For one thing, those women who give in the service of children, of which there are many, many of these wonderful folk, need to be recognized just as we recognize our mothers.  So many women who wanted children may never have had them, while others may have lost children; and still others may never have married or had children for a variety of reasons.  But there are teachers, childcare workers, women who nurture and guide and take the time to love children not their own.  These too are women to honor.

I am fortunate to have "borrowed" a number of children, now adults, over the years to compensate for the ones lost.  A number of these young adults have mothers of their own, but older women sometimes fill a niche here and there that may fit just right for them.  A single mother can't be all things to all people, so these niches are the places other women fill.  They are there to love and not to take away from the mother who gave birth or raised a child but supplement that love in special ways.  Each one is a "child of mine."

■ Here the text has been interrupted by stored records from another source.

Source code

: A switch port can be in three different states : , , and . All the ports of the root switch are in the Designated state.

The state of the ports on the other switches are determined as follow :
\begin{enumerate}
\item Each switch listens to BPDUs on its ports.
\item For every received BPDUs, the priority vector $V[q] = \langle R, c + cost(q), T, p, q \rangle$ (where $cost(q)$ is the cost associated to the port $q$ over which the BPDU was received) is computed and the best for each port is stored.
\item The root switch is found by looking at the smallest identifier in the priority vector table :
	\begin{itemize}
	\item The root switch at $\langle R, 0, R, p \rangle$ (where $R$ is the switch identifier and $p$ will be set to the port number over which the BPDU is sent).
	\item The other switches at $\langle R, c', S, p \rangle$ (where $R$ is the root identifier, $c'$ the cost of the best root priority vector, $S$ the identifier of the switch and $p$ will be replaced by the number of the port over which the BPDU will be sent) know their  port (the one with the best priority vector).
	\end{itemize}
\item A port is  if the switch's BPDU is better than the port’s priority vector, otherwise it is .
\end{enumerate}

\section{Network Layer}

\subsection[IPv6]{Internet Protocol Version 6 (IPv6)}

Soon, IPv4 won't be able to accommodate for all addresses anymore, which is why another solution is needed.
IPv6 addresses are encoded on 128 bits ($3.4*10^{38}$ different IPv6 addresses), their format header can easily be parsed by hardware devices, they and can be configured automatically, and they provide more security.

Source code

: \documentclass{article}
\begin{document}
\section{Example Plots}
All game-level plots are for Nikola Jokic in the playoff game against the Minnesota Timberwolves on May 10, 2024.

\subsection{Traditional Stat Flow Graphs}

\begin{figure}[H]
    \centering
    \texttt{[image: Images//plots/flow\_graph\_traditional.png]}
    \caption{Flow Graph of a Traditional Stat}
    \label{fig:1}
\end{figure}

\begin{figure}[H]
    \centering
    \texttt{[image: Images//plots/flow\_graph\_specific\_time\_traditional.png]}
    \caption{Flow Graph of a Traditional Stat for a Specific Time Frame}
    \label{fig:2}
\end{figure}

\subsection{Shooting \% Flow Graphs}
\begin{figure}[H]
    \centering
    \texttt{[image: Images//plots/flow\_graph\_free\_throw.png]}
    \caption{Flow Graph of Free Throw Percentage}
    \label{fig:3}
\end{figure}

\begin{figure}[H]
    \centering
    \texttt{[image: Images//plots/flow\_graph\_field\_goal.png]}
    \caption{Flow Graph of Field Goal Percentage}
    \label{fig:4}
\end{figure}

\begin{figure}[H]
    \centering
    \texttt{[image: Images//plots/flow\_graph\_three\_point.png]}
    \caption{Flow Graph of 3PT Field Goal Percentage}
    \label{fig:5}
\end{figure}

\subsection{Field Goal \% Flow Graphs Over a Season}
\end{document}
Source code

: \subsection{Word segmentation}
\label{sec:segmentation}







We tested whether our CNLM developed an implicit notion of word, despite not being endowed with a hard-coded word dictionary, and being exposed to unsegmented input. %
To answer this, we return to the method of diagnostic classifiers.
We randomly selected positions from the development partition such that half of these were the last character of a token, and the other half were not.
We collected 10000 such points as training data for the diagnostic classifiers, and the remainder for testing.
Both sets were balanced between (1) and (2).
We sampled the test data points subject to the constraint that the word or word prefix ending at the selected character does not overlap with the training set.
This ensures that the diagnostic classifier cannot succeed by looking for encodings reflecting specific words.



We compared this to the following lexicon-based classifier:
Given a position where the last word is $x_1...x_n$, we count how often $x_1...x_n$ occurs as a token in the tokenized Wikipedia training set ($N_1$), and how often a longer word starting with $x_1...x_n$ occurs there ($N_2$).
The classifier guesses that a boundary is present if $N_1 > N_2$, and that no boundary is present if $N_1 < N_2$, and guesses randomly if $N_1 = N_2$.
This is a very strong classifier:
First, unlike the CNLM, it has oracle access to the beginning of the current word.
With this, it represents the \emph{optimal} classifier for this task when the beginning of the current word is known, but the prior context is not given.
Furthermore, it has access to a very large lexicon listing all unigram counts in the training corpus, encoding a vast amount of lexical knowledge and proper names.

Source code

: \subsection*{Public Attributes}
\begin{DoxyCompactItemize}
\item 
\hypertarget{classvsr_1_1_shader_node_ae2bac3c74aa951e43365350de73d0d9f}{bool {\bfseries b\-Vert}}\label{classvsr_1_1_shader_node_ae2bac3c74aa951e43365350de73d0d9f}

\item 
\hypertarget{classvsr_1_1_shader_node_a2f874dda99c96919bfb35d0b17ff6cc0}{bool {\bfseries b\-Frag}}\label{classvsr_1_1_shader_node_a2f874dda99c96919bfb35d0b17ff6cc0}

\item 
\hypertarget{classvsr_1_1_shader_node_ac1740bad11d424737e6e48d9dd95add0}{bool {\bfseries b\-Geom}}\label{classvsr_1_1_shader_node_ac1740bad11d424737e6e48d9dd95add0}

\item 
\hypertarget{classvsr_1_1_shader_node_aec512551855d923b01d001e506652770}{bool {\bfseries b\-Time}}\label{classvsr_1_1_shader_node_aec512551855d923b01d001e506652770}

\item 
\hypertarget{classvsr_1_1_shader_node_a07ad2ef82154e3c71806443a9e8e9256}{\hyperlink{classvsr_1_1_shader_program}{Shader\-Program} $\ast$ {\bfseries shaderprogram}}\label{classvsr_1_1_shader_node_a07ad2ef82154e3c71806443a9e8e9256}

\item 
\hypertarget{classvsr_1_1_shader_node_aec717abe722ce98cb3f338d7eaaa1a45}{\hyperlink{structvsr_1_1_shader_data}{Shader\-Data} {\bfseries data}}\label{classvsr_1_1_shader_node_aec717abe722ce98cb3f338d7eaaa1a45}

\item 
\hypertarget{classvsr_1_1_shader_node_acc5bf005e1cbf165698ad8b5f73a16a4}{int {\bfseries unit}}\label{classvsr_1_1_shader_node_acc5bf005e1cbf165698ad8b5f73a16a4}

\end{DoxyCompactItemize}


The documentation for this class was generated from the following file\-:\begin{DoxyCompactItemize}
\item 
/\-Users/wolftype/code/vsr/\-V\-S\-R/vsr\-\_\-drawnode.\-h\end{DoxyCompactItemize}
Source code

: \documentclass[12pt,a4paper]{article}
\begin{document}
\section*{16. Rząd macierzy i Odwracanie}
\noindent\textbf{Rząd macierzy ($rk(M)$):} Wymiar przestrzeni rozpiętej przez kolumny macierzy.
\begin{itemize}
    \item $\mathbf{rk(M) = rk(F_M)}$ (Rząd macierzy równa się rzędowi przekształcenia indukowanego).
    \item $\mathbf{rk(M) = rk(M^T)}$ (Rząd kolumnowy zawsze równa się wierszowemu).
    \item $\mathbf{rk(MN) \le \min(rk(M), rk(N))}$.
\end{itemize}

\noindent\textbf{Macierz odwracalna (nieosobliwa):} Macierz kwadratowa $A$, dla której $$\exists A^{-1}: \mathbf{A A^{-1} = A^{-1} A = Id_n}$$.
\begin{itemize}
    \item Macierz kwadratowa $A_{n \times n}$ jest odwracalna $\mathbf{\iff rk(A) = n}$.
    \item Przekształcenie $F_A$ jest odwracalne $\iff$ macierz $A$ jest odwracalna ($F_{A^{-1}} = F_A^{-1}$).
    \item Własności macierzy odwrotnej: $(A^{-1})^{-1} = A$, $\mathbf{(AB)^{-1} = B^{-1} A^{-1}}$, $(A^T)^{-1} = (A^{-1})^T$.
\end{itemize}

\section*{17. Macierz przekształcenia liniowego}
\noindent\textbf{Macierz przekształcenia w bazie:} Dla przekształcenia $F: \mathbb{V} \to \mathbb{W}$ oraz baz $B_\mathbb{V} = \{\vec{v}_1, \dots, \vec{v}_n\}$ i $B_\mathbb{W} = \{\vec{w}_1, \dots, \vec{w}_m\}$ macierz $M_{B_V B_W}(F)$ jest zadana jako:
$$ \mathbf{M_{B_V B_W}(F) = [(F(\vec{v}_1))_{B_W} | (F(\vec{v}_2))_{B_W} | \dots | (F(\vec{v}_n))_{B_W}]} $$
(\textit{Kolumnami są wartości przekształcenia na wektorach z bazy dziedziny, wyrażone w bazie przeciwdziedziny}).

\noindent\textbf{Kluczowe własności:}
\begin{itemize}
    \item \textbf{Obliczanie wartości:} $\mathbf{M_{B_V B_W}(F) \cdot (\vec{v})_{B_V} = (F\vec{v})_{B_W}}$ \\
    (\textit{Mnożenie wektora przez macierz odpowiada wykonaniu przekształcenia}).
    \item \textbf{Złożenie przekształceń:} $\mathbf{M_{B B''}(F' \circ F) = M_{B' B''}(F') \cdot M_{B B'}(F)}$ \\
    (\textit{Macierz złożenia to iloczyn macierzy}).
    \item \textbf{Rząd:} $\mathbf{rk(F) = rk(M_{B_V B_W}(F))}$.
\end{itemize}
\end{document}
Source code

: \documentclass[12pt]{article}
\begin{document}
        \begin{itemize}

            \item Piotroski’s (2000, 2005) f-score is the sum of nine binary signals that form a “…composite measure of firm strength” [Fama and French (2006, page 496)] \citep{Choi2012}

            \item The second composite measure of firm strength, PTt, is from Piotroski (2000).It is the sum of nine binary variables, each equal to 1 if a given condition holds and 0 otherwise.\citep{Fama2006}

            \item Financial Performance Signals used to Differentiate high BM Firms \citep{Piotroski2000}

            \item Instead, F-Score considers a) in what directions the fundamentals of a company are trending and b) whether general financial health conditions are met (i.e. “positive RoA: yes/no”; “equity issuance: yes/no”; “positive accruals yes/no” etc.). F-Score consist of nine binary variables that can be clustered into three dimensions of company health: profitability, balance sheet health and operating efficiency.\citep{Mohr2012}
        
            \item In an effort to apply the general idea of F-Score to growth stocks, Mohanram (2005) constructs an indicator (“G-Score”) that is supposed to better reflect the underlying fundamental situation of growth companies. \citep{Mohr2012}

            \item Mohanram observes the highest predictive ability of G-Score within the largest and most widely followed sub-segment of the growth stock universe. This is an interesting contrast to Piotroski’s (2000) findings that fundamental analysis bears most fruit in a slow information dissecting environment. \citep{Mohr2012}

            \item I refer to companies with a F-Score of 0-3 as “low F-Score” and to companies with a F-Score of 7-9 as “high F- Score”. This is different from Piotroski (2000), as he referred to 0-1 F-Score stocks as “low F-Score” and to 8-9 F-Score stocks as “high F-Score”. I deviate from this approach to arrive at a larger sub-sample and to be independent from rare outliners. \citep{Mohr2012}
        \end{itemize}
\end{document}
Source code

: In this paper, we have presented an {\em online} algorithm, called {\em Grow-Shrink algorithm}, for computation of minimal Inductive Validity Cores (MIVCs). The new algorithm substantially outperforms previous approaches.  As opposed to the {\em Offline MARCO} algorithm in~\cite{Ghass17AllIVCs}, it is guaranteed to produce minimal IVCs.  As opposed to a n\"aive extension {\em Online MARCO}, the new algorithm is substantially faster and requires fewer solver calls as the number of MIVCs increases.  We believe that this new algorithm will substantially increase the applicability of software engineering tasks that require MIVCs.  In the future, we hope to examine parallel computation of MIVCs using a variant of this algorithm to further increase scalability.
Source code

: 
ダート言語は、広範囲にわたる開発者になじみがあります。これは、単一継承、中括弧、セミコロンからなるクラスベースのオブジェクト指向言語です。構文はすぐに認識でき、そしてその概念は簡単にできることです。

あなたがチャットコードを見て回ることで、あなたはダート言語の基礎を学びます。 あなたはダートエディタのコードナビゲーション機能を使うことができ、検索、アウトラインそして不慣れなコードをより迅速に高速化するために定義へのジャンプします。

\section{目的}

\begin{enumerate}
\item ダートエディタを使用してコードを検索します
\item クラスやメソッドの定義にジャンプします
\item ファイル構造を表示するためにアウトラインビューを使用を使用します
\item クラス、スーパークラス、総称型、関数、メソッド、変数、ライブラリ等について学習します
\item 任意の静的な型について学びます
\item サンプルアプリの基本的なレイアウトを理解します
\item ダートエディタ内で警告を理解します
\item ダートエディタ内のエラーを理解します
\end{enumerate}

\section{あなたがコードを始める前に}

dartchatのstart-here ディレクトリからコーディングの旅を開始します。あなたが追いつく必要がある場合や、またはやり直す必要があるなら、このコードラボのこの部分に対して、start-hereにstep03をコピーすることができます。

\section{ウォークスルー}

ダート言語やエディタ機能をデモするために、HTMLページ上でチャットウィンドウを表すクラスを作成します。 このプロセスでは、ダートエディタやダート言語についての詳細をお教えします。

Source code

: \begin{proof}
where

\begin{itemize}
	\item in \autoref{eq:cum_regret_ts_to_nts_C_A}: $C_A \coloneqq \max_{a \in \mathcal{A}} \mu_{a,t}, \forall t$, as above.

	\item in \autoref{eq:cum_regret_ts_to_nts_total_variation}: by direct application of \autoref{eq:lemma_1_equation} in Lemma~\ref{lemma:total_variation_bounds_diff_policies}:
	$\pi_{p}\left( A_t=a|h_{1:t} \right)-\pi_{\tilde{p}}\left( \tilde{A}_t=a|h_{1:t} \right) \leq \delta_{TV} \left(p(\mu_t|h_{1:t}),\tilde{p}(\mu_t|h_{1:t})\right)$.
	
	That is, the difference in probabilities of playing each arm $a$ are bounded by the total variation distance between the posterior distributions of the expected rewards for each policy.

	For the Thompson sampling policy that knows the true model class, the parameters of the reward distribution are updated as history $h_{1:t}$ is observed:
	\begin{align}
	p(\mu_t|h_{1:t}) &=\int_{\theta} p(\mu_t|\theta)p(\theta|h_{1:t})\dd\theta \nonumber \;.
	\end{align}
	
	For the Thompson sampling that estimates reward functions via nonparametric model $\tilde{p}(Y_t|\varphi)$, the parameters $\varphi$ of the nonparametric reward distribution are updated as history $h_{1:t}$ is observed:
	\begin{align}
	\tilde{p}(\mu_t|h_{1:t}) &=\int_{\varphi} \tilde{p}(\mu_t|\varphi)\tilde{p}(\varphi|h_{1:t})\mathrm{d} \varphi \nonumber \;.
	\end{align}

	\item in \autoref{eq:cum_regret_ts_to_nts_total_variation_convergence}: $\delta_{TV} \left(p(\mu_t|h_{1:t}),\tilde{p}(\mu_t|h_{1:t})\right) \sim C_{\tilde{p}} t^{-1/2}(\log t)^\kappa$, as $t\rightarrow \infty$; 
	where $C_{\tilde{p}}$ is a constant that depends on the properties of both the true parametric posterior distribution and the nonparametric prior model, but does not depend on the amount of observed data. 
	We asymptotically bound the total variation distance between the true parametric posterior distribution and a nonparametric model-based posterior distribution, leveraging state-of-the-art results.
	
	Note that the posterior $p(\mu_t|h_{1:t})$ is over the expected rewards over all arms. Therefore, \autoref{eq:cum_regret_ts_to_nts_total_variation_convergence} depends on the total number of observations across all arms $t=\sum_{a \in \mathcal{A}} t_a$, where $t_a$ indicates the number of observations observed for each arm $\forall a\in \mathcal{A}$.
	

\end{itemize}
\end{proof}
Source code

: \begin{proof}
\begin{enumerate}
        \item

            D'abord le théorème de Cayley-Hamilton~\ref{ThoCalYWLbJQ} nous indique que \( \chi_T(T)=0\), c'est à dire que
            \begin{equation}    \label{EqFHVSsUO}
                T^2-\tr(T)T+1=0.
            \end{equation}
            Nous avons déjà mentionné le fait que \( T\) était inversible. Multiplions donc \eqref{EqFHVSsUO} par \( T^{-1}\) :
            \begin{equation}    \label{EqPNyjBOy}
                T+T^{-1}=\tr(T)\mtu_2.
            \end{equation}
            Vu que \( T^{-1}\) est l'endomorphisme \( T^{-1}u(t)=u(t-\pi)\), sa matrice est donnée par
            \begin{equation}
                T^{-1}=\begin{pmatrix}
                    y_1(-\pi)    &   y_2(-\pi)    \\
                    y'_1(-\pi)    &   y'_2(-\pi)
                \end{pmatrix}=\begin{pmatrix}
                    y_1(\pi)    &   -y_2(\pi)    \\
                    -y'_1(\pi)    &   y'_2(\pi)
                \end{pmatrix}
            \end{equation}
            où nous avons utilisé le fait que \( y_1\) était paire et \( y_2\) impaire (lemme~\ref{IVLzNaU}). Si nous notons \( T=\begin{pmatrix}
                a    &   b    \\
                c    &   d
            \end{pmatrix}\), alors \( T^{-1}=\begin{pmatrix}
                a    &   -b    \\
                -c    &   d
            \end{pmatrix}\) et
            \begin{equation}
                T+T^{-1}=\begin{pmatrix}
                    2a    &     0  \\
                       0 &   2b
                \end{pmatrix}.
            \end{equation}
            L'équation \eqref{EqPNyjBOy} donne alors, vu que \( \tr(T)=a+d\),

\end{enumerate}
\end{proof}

There are also children in need in every part of the world, helpless children, children with disabilities, children who are "nobody's child" because there is no one to care or to support their needs or their families are too poor to provide for them.  There are many social service agencies of many different types who offer foster care programs that allow "mothers" to give in wonderful ways to one of these needy children.

Mothers Day is a time to honor giving itself, loving that comes in ways that nourish the very roots of our being; and it is that we all must hold up in our daily lives, and on Mothers Day, to declare the value of that so that others do the same.